11.4 ERRORS AND OMISSIONS INSURANCE. The LLC may purchase and maintain
insurance, at the LLC's expense, on behalf of the Members and such other Persons
as the Members shall determine, against any liability that may be asserted
against, or any expense that may be incurred by, such Person in connection with
the activities of the LLC and/or the Members' acts or omissions as the Members
of the LLC regardless of whether the LLC would have the power to indemnify such
Person against such liability under the provisions of this Agreement.
11.5 ASSETS OF THE LLC. Any indemnification under Section 111 shall be
satisfied solely out of the assets of the LLC. No Member shall be subject to
personal liability or required to fund or to cause to be funded any obligation
by reason of these indemnification provisions.
ARTICLE 12
----------
ISSUANCE OF LLC CERTIFICATES
----------------------------
12.1 ISSUANCE OF LLC CERTIFICATES. The interest of each Member in the
LLC shall be represented by an LLC Certificate.
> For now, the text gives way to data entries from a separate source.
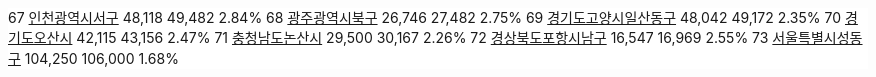   <tr class="item">
    <td>67</td>
    <td><a href="/apt/인천광역시서구">인천광역시서구</a></td>
    <td>48,118</td>
    <td>49,482</td>
    <td>2.84%</td>
  </tr>

  <tr class="item">
    <td>68</td>
    <td><a href="/apt/광주광역시북구">광주광역시북구</a></td>
    <td>26,746</td>
    <td>27,482</td>
    <td>2.75%</td>
  </tr>

  <tr class="item">
    <td>69</td>
    <td><a href="/apt/경기도고양시일산동구">경기도고양시일산동구</a></td>
    <td>48,042</td>
    <td>49,172</td>
    <td>2.35%</td>
  </tr>

  <tr class="item">
    <td>70</td>
    <td><a href="/apt/경기도오산시">경기도오산시</a></td>
    <td>42,115</td>
    <td>43,156</td>
    <td>2.47%</td>
  </tr>

  <tr class="item">
    <td>71</td>
    <td><a href="/apt/충청남도논산시">충청남도논산시</a></td>
    <td>29,500</td>
    <td>30,167</td>
    <td>2.26%</td>
  </tr>

  <tr class="item">
    <td>72</td>
    <td><a href="/apt/경상북도포항시남구">경상북도포항시남구</a></td>
    <td>16,547</td>
    <td>16,969</td>
    <td>2.55%</td>
  </tr>

  <tr class="item">
    <td>73</td>
    <td><a href="/apt/서울특별시성동구">서울특별시성동구</a></td>
    <td>104,250</td>
    <td>106,000</td>
    <td>1.68%</td>
  </tr>
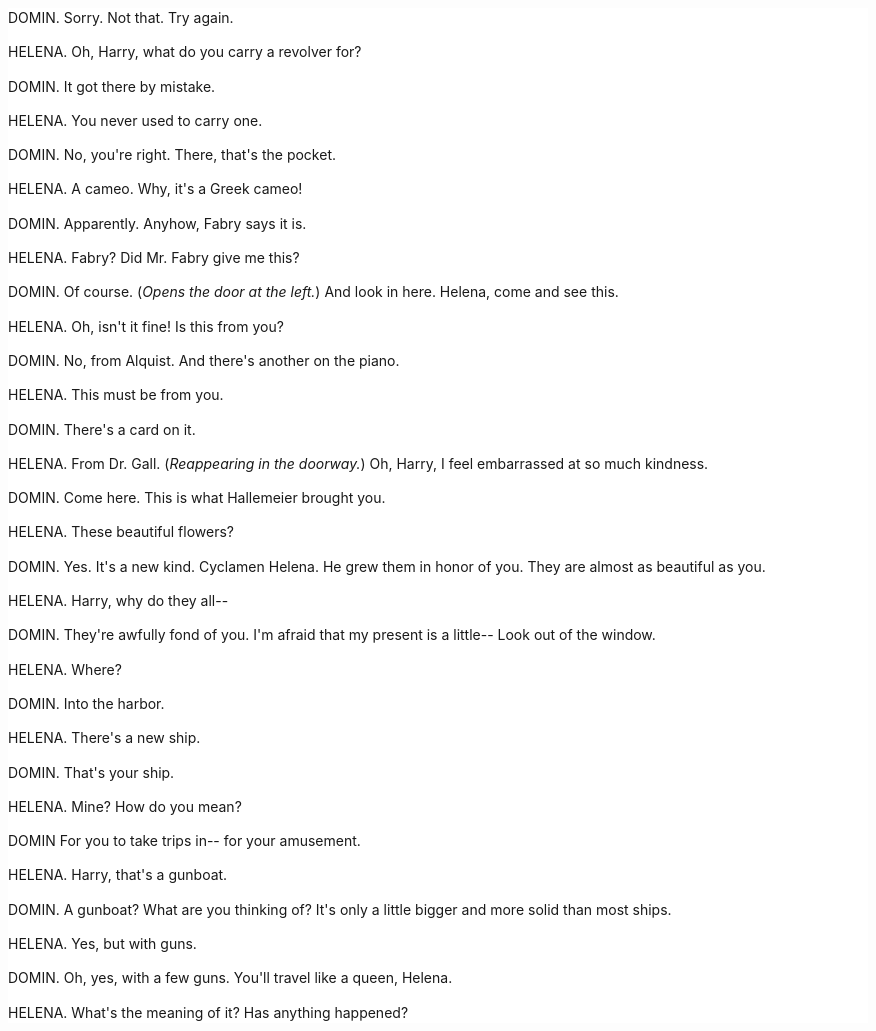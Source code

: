 DOMIN. Sorry. Not that. Try again.

HELENA. Oh, Harry, what do you carry a revolver for?

DOMIN. It got there by mistake.

HELENA. You never used to carry one.

DOMIN. No, you\'re right. There, that\'s the pocket.

HELENA. A cameo. Why, it\'s a Greek cameo!

DOMIN. Apparently. Anyhow, Fabry says it is.

HELENA. Fabry? Did Mr. Fabry give me this?

DOMIN. Of course. (*Opens the door at the left.*) And look in here.
Helena, come and see this.

HELENA. Oh, isn\'t it fine! Is this from you?

DOMIN. No, from Alquist. And there\'s another on the piano.

HELENA. This must be from you.

DOMIN. There\'s a card on it.

HELENA. From Dr. Gall. (*Reappearing in the doorway.*) Oh, Harry, I feel
embarrassed at so much kindness.

DOMIN. Come here. This is what Hallemeier brought you.

HELENA. These beautiful flowers?

DOMIN. Yes. It\'s a new kind. Cyclamen Helena. He grew them in honor of
you. They are almost as beautiful as you.

HELENA. Harry, why do they all\--

DOMIN. They\'re awfully fond of you. I\'m afraid that my present is a
little\-- Look out of the window.

HELENA. Where?

DOMIN. Into the harbor.

HELENA. There\'s a new ship.

DOMIN. That\'s your ship.

HELENA. Mine? How do you mean?

DOMIN For you to take trips in\-- for your amusement.

HELENA. Harry, that\'s a gunboat.

DOMIN. A gunboat? What are you thinking of? It\'s only a little bigger
and more solid than most ships.

HELENA. Yes, but with guns.

DOMIN. Oh, yes, with a few guns. You\'ll travel like a queen, Helena.

HELENA. What\'s the meaning of it? Has anything happened?
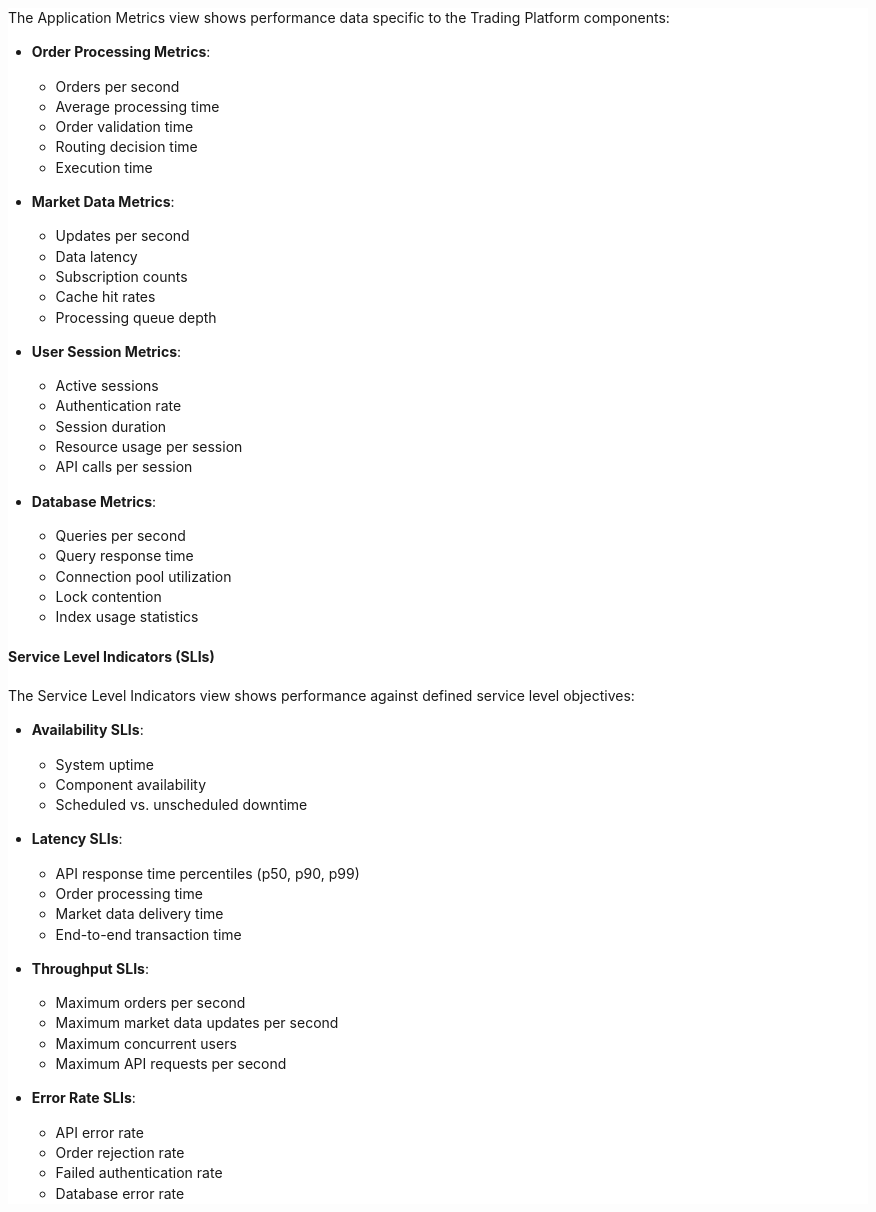 The Application Metrics view shows performance data specific to the Trading Platform components:

- **Order Processing Metrics**:
  - Orders per second
  - Average processing time
  - Order validation time
  - Routing decision time
  - Execution time

- **Market Data Metrics**:
  - Updates per second
  - Data latency
  - Subscription counts
  - Cache hit rates
  - Processing queue depth

- **User Session Metrics**:
  - Active sessions
  - Authentication rate
  - Session duration
  - Resource usage per session
  - API calls per session

- **Database Metrics**:
  - Queries per second
  - Query response time
  - Connection pool utilization
  - Lock contention
  - Index usage statistics

#### Service Level Indicators (SLIs)

The Service Level Indicators view shows performance against defined service level objectives:

- **Availability SLIs**:
  - System uptime
  - Component availability
  - Scheduled vs. unscheduled downtime

- **Latency SLIs**:
  - API response time percentiles (p50, p90, p99)
  - Order processing time
  - Market data delivery time
  - End-to-end transaction time

- **Throughput SLIs**:
  - Maximum orders per second
  - Maximum market data updates per second
  - Maximum concurrent users
  - Maximum API requests per second

- **Error Rate SLIs**:
  - API error rate
  - Order rejection rate
  - Failed authentication rate
  - Database error rate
Upon the execution of this
Agreement and the payment of the Capital Contributions by the Members pursuant
to Section 3.2 hereof, the Manager shall cause the LLC to issue one or more LLC
Certificates in the name of each Member certifying that the Person named therein
is the record holder of the LLC Units set forth therein. For purposes of this
Agreement, the term "record holder" shall mean the person whose name appears in
Section 3.1 as the Member owning the LLC Interest at issue.
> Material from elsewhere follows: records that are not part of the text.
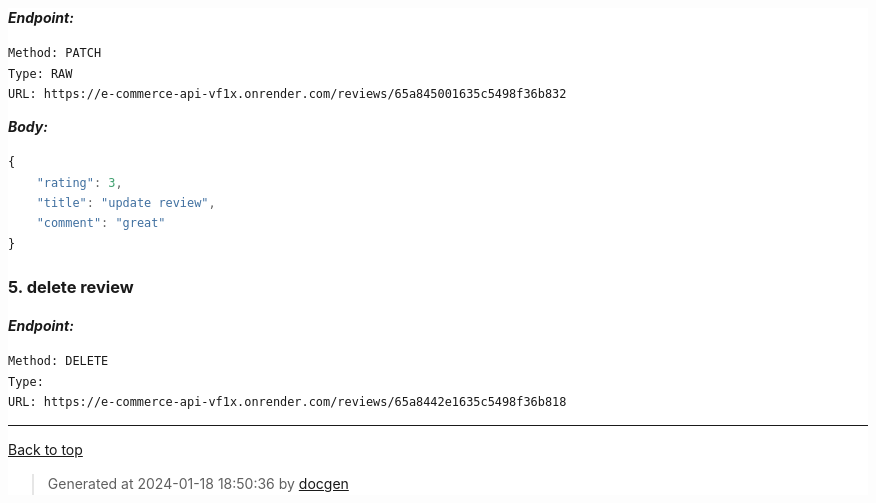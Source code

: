 

***Endpoint:***

```bash
Method: PATCH
Type: RAW
URL: https://e-commerce-api-vf1x.onrender.com/reviews/65a845001635c5498f36b832
```



***Body:***

```js        
{
    "rating": 3,
    "title": "update review",
    "comment": "great"
}
```



### 5. delete review



***Endpoint:***

```bash
Method: DELETE
Type: 
URL: https://e-commerce-api-vf1x.onrender.com/reviews/65a8442e1635c5498f36b818
```



---
[Back to top](#e-commerce-api)

>Generated at 2024-01-18 18:50:36 by [docgen](https://github.com/thedevsaddam/docgen)
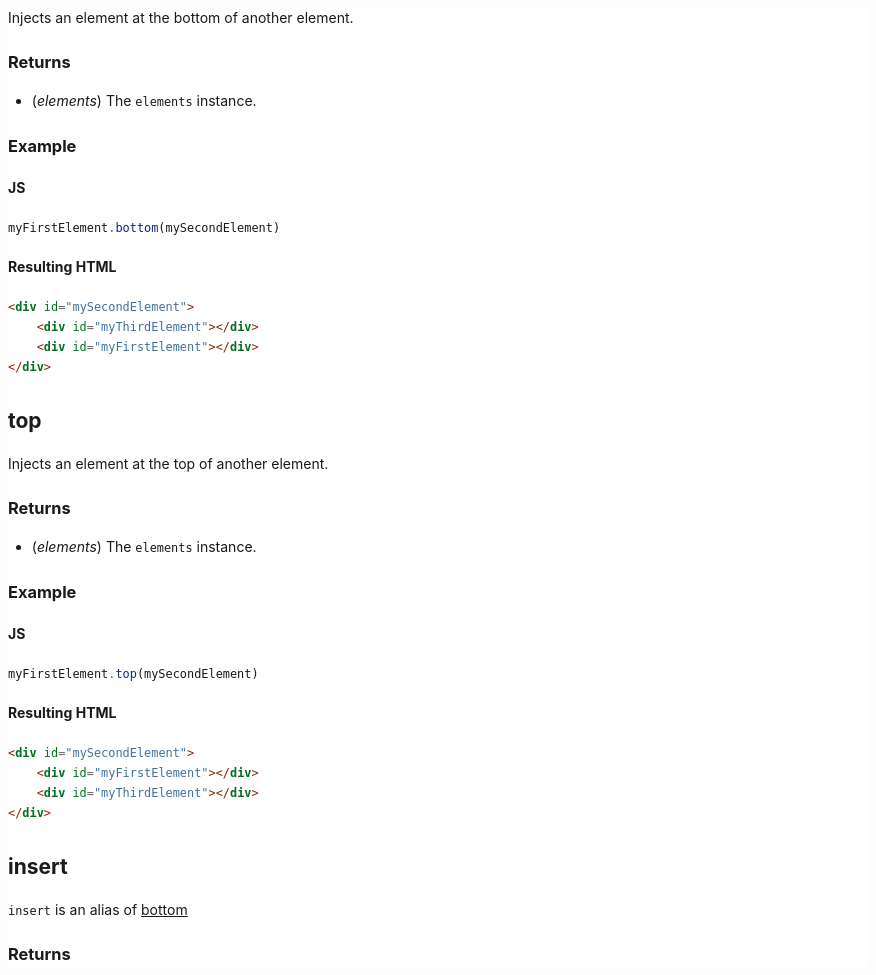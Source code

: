 Injects an element at the bottom of another element.

### Returns

- (*elements*) The `elements` instance.

### Example

#### JS

```js
myFirstElement.bottom(mySecondElement)
```

#### Resulting HTML

```html
<div id="mySecondElement">
	<div id="myThirdElement"></div>
	<div id="myFirstElement"></div>
</div>
```

## top

Injects an element at the top of another element.

### Returns

- (*elements*) The `elements` instance.

### Example

#### JS

```js
myFirstElement.top(mySecondElement)
```

#### Resulting HTML

```html
<div id="mySecondElement">
	<div id="myFirstElement"></div>
	<div id="myThirdElement"></div>
</div>
```

## insert

`insert` is an alias of [bottom](#bottom)

### Returns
12.2 TRANSFER OF LLC CERTIFICATES. An LLC Interest which is transferred
in accordance with the terms of Section 81 of this Agreement shall be
transferable on the books of the LLC by the record holder thereof in person or
by such record holder's duly authorized attorney, but, except as provided in
Section 123 hereof with respect to lost, stolen or destroyed certificates, no
transfer of an LLC Interest shall be entered until the previously issued LLC
Certificate representing such LLC Interest shall have been surrendered to the
LLC and cancelled and a replacement LLC Certificate issued to the assignee of
such LLC Interest in accordance with such procedures as the Manager may
establish. The Manager shall issue to the transferring Member a new LLC
Certificate representing the LLC Interests not being transferred by the Member,
in the event such Member only transferred some, but not all, of the LLC
Interests represented by the original LLC Certificate. Except as otherwise
required by law, the LLC shall be entitled to treat the record holder of an LLC
Certificate on its books as the owner thereof for all purposes regardless of any
notice or knowledge to the contrary.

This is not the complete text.